8La coupure du cordon ombilical, irréversible, s'avère crime contre l'humanité : « ce qui va nous dévorer » (Verhelst 3). Seule la mort de Richard, vécue comme une nouvelle délivrance par sa mère et par son peuple, peut y mettre un terme, à la fin de la pièce. Telle une pietà, la duchesse agenouillée serre le corps inerte de son fils contre elle. Alors qu'elle prononce le dernier soliloque du texte, qui ressasse le premier, le dénouement renoue avec l'exposition dans une structure circulaire, ultime tentative de suture dans l'histoire familiale comme dans l'Histoire nationale :
- 6 VERHELST, 2004, non publié, p. 50.
Retourne dans mon ventre. Traverse ma peau[...]
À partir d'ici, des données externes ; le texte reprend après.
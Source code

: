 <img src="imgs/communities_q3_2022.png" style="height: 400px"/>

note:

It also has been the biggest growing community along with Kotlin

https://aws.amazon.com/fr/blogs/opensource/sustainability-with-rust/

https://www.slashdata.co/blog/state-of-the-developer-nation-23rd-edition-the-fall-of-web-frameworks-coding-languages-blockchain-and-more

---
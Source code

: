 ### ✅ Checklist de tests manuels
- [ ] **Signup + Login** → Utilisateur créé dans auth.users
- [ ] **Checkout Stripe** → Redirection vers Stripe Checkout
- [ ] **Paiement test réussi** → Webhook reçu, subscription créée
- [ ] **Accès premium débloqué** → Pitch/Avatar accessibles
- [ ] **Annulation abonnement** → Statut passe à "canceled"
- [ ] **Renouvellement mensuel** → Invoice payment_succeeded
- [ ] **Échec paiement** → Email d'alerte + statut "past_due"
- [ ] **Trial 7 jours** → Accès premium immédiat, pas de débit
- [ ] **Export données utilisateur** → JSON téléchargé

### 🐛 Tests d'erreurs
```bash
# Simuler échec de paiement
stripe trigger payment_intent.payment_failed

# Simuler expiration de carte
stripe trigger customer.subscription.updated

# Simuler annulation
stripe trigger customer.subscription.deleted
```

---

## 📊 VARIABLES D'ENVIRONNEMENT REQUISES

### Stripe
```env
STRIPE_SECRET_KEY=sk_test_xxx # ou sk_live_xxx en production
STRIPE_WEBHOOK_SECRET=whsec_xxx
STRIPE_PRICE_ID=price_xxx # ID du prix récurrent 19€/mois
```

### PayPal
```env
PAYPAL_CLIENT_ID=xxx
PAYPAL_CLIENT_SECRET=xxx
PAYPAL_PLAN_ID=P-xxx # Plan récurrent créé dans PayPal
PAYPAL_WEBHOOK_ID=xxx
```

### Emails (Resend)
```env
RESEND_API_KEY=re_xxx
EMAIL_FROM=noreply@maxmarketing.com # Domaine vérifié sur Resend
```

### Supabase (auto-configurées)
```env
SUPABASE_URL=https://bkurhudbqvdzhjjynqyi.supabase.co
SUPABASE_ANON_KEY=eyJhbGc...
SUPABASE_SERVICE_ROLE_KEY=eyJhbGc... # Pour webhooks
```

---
Pour qu'une fois encore je puisse te prendre dans mes bras,
Et que t'étant réintégré à moi,
Jusques en ses confins le monde entier périsse[...]
L'ultime fois...
Enfin la délivrance
De la délivrance6.
9Marcipont introduit dans sa traduction, volontairement ou pas, une rupture de construction qui semble ironiquement conclure à l'impossible suture entre le texte source et le texte cible.
10Prise dans la dialectique du même et de l'autre, oscillant entre narcissisme morbide et vitalité débridée, l'adaptation est soumise à une véritable tension dramaturgique. L'extraordinaire dynamisme que génère l'hypertextualité se trouve contrebalancé par la dimension spéculaire de l'hypertexte revisitant sa source classique, entreprise morbide et macabre si l'on s'en tient à la théorie de la « nécrophilie littéraire » avancée par Howard Barker, pour qui revisiter les textes classiques revient d'abord à les exhumer7. Dans le cas de Richard III, le phénomène est démultiplié puisque l'hypotexte lui-même résiste à toute fixité, existant en différentes versions qui sont le reflet mouvant les unes des autres : le premier in-quarto de 1597 (Q1), dont dérivent quatre autres in-quartos comprenant une infinité de variantes (Q2 à Q5) et l'in-folio de 1623.
- 8 Le terme « tradaptation » a été forgé par Michel Garneau en 1978 pour qualifier sa version en fran (...)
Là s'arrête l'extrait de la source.